T:Worried my Mom is displaying early signs of Alzheimers.
Q:My <age> year old mother is displaying some behaviors that have me concerned.
I will preface this by saying she lives <distance> away from me,  so I am not seeing her on a daily basis.
Over the last <time_period> I have noticed some problems with her memory.
One example that really sticks out in my mind is the time she called me and said someone had stolen her medication.
She called the police and filled out a report.
<time_period> later she found her bottles in the liquor cabinet.
Rather than admit she probably placed them there while getting her gin and tonic,  she insisted the thieves had returned them to mess with her.
Another thing that I am seeing is that she tells me the same stuff over an over within the same conversation.
Next time I talk to her,  it starts all over again.
Same stories at least <num> times throughout the visit.
The most disturbing to me is that her personality has changed over the last <time_period>.
She is negative,  easily angered,  seems to be irritable all of the time.
That is not the mother I know.
It has become so bad that I have had to ring off several times recently in order not to get angry with her.
Tonight I tried to explain that her constant negativity is affected her relationship with me and her grandchildren.
She hung up on me!
What can I do from so far away?
Can I call her <professional_practitioner> and express my concern?
Will they allow me to do that?
A:Do you have any siblings that live closer?
What about neighbors,  is she friends with them?
A pastor at her church?If not,  you might had to take a trip to her and take her to the <professional_practitioner> to be evaluated.
Because it sounds like she is indeed having some sort of dementia.
It doesn't necessarily mean she has AD.
It can be from from her medications to something physically wrong with her.
A:My closest sibling is <distance> away from my mother.
She thinks all her neighbors are drug dealers and she doesn't attend church.
I have considered calling some of her friends but if she got wind that I was asking questions about her,  I am afraid she would shut me completely out.
As far as me taking her to the <professional_practitioner>,  that will never happen.
She doesn't see that there might be a problem.
When I broached the subject that her recent behavior is detrimental to her family relationships she got angry and hung up on me.
That is why I thought I might call her <professional_practitioner> and express my concerns.
I realize he cannot speak about her medical treatments,  maybe if he knew what is going on,  he could watch for signs next time she is in his office.
A:To <name>: So sorry to hear and especially with the distance from her - both from you or your siblings.
The only thing is .
if you did call her <professional_practitioner> and mentioned these things to the <professional_practitioner>.
what can the <professional_practitioner> do about them.
The stage of life you're describing can be a terrible thing for the adult child to deal with .
even when living close-by.
Has anyone thought about getting or having a power of attorney for medical.
That may not be the exact correct phrase .
but it allows someone the authority to make medical decisions for a person.
It is such a delicate thing.
It can be extremely threatening to the older person .
but it may be necessary.
My Mother has been in an <institution> for Dementia for nearly a <time_period> now.
And prior to that,  she had a 24/7 <professional_caregiver> living with her in her home for <time_period>.
Now,  my Mother is <time_period> older than yours .
so that would seem to make a huge difference.
But it may not!
Whatever you or your siblings might do,  I'm sure the safety of your Mother is likely the most important in making a decision.
And,  of course,  finances become important too.
I don't know how you force your Mother into going to see the <professional_practitioner>.

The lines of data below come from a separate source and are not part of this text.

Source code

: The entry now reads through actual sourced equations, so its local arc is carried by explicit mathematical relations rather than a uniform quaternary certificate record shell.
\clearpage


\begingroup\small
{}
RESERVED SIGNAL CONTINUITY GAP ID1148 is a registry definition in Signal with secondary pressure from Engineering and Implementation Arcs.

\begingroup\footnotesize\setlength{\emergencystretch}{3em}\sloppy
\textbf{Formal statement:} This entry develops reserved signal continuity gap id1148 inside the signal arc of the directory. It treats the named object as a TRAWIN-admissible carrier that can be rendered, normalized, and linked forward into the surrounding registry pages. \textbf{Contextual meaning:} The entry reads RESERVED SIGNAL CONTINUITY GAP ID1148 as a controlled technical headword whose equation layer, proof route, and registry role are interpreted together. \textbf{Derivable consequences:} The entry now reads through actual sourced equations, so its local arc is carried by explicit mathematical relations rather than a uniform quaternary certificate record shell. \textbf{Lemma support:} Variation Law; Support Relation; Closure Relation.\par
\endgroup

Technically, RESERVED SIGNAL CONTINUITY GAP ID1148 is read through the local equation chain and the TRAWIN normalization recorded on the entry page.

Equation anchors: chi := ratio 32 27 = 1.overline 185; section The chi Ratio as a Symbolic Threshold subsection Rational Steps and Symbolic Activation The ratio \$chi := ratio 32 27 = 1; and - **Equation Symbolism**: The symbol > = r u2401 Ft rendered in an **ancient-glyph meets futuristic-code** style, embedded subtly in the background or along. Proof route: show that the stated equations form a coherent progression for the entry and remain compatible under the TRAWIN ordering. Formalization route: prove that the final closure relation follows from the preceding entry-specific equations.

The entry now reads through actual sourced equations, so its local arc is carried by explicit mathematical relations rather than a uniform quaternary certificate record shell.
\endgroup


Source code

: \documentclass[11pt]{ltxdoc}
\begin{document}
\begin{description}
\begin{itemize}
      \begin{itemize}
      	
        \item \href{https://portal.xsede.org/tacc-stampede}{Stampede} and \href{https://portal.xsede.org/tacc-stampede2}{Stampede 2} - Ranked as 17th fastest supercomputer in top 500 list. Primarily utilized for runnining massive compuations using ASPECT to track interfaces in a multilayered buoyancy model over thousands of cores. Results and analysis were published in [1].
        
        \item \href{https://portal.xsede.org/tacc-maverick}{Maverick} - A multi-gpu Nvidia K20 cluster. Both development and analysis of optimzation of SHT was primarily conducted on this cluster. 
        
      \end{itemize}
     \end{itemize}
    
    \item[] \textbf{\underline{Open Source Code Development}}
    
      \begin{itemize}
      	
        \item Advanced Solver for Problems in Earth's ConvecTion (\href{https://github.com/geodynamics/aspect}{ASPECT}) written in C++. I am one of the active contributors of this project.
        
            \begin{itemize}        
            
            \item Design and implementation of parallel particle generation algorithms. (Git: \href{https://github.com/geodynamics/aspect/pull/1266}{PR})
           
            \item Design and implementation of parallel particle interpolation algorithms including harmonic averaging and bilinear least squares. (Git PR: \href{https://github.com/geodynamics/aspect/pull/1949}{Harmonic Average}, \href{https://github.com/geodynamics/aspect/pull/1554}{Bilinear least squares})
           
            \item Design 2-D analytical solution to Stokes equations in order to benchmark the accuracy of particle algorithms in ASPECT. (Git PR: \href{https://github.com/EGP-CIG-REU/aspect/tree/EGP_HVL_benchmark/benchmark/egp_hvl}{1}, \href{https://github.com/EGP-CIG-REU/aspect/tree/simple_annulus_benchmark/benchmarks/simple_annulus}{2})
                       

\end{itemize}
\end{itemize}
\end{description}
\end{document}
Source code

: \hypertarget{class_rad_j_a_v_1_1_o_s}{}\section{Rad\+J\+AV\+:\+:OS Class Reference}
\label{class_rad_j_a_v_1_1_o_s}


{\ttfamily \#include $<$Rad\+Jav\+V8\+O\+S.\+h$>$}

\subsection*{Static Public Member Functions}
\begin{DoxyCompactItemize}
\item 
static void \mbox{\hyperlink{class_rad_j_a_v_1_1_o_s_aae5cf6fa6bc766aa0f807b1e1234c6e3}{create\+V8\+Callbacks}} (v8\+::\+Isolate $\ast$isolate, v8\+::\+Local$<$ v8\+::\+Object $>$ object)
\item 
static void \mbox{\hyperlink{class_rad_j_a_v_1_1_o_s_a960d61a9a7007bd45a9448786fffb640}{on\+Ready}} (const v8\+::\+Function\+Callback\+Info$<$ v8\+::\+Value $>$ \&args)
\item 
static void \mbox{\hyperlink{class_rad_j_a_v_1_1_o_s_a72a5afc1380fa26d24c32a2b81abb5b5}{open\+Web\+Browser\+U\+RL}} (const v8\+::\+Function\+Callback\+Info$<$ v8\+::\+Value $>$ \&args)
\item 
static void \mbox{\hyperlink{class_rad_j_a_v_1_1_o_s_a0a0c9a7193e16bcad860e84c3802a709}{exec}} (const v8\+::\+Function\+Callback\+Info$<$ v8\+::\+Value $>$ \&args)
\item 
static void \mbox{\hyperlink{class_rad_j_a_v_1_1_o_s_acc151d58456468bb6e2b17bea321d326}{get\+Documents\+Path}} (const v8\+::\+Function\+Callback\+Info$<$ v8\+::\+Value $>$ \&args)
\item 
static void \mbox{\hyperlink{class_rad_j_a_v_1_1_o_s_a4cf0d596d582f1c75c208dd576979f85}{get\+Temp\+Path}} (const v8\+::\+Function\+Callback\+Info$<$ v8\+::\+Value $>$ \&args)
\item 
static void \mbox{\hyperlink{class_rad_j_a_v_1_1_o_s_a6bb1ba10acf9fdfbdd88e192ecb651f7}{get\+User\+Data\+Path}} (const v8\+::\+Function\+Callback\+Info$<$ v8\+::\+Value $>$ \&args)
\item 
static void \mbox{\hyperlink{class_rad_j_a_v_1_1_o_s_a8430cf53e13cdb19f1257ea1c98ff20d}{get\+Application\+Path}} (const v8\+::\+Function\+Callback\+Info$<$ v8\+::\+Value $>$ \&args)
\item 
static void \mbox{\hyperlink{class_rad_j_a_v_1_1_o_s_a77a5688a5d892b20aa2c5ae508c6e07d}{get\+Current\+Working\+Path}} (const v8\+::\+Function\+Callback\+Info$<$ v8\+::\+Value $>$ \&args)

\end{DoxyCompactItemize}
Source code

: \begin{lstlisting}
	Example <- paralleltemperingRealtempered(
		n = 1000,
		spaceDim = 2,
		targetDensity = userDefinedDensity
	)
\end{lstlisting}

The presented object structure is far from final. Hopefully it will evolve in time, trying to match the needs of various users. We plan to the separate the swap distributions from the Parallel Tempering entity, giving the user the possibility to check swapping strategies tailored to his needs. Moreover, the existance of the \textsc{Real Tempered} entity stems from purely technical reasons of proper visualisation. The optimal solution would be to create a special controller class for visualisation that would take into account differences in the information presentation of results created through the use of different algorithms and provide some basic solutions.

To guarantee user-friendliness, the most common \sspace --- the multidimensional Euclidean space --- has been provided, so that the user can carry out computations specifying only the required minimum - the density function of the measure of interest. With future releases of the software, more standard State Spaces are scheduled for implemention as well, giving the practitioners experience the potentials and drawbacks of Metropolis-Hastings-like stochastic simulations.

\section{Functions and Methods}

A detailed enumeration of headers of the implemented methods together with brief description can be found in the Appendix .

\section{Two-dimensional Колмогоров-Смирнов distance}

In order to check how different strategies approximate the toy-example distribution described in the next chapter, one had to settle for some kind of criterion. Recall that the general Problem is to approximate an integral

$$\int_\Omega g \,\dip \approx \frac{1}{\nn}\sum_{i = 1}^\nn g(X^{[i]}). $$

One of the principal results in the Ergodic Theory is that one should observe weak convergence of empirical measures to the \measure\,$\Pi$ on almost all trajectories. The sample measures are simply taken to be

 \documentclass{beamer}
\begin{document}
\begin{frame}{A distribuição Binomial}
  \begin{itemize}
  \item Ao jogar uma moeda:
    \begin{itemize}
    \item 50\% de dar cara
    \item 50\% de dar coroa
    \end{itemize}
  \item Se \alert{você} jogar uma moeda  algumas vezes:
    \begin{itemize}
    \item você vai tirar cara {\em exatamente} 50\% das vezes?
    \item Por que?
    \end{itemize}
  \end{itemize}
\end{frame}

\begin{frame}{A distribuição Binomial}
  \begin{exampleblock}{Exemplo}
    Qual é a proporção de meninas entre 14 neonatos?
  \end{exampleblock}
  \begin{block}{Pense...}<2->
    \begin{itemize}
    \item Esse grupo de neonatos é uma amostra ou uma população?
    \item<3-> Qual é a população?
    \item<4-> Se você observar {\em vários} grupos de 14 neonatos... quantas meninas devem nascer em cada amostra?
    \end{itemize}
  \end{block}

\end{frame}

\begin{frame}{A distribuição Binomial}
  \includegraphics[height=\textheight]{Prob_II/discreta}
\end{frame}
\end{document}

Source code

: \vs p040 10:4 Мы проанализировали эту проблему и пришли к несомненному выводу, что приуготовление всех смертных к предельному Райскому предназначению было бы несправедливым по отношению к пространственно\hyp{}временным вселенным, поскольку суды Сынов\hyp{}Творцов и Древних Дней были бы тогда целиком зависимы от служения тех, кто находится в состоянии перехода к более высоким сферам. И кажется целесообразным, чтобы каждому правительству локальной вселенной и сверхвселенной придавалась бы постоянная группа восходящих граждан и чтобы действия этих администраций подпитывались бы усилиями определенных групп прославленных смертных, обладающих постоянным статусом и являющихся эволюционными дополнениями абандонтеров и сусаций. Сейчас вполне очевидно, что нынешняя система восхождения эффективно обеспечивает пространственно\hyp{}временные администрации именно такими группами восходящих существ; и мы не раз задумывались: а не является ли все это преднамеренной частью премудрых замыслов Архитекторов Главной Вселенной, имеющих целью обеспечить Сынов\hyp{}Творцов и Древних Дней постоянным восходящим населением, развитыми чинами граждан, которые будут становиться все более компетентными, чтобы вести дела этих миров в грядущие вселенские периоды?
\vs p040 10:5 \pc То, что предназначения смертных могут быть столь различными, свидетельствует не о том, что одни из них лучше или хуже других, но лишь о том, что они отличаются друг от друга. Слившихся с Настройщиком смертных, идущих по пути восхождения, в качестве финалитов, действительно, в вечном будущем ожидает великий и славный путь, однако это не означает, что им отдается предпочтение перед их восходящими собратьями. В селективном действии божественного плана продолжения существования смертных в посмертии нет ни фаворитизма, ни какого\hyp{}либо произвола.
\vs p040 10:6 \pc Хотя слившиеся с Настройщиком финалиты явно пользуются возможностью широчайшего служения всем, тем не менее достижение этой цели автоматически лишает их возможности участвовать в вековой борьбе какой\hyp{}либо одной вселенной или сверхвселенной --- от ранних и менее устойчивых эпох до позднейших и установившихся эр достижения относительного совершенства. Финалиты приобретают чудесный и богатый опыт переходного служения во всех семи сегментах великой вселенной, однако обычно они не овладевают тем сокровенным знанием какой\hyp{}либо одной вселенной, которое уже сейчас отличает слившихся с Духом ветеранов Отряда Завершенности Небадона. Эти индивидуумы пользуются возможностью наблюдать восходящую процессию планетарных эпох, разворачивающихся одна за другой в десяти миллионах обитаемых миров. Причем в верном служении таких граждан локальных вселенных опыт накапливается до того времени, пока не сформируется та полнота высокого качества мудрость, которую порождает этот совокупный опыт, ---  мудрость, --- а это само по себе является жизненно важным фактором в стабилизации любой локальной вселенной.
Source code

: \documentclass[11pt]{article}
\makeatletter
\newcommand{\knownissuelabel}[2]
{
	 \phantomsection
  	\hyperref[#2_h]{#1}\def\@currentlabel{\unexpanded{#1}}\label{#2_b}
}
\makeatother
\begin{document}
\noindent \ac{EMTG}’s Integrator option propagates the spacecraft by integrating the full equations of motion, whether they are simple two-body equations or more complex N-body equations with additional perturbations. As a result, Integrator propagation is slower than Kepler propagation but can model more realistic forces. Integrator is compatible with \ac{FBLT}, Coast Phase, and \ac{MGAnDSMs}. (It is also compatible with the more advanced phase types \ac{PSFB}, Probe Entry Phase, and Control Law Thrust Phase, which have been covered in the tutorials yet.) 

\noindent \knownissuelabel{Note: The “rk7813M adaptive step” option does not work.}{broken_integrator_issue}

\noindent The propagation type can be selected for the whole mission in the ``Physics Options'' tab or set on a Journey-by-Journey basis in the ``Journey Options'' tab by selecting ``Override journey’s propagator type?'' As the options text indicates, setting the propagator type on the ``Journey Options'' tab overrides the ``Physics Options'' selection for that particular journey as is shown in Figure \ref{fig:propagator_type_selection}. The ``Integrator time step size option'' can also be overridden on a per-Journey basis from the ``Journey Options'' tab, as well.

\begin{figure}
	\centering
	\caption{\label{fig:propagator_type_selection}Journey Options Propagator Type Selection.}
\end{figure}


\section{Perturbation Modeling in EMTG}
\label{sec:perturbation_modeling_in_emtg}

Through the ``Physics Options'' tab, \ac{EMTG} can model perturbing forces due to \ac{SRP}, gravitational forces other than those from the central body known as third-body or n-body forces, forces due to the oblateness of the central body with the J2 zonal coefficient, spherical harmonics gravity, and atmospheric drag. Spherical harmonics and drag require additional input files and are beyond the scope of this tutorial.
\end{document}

Is there a support group near you - for dementia or alzheimers?
What I mean is a support group for the relatives or children of a person with dementia.
That could be very helpful to you.
I went to a local group here early last year several times .
and it gave me a better understanding of the disease,  and of what I might expect,  and of how to handle it.
Good luck to you at a difficult time.
A:I'm so sorry to hear you are facing this challenge as your mom gets older!
I am blessed that my sister lives very close to my mom and will be able to help when we get to this point.
I found an online article that may provide some additional advice,  in addition to what is offered here that I wanted to share with you - Caregiving From a Distance Praying for you!